━━━ Provided data

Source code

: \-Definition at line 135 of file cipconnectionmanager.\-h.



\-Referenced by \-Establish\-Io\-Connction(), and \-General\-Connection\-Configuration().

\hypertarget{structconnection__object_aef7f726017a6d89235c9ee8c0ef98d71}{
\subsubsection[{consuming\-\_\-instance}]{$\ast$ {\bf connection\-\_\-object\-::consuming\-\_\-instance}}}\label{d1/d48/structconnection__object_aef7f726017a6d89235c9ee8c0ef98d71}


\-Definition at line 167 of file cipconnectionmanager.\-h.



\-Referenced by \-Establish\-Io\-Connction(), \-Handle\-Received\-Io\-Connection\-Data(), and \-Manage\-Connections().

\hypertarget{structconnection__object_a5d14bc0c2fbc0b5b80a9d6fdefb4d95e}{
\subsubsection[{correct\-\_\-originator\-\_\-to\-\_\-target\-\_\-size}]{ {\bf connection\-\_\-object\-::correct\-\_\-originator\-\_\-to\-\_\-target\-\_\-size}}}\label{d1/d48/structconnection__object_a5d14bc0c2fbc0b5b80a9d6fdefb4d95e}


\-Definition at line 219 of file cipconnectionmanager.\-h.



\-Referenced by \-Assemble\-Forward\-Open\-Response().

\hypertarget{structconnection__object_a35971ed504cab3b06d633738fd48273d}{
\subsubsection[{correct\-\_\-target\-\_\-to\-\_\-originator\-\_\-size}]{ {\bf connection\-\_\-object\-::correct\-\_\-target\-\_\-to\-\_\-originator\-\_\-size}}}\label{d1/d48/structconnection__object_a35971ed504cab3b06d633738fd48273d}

━━━━━━

Activity
The entries above are to be retyped exactly.

Task result
Source code

: \-Definition at line 135 of file cipconnectionmanager.\-h.



\-Referenced by \-Establish\-Io\-Connction(), and \-General\-Connection\-Configuration().

\hypertarget{structconnection__object_aef7f726017a6d89235c9ee8c0ef98d71}{
\subsubsection[{consuming\-\_\-instance}]{$\ast$ {\bf connection\-\_\-object\-::consuming\-\_\-instance}}}\label{d1/d48/structconnection__object_aef7f726017a6d89235c9ee8c0ef98d71}


\-Definition at line 167 of file cipconnectionmanager.\-h.



\-Referenced by \-Establish\-Io\-Connction(), \-Handle\-Received\-Io\-Connection\-Data(), and \-Manage\-Connections().

\hypertarget{structconnection__object_a5d14bc0c2fbc0b5b80a9d6fdefb4d95e}{
\subsubsection[{correct\-\_\-originator\-\_\-to\-\_\-target\-\_\-size}]{ {\bf connection\-\_\-object\-::correct\-\_\-originator\-\_\-to\-\_\-target\-\_\-size}}}\label{d1/d48/structconnection__object_a5d14bc0c2fbc0b5b80a9d6fdefb4d95e}


\-Definition at line 219 of file cipconnectionmanager.\-h.



\-Referenced by \-Assemble\-Forward\-Open\-Response().

\hypertarget{structconnection__object_a35971ed504cab3b06d633738fd48273d}{
\subsubsection[{correct\-\_\-target\-\_\-to\-\_\-originator\-\_\-size}]{ {\bf connection\-\_\-object\-::correct\-\_\-target\-\_\-to\-\_\-originator\-\_\-size}}}\label{d1/d48/structconnection__object_a35971ed504cab3b06d633738fd48273d}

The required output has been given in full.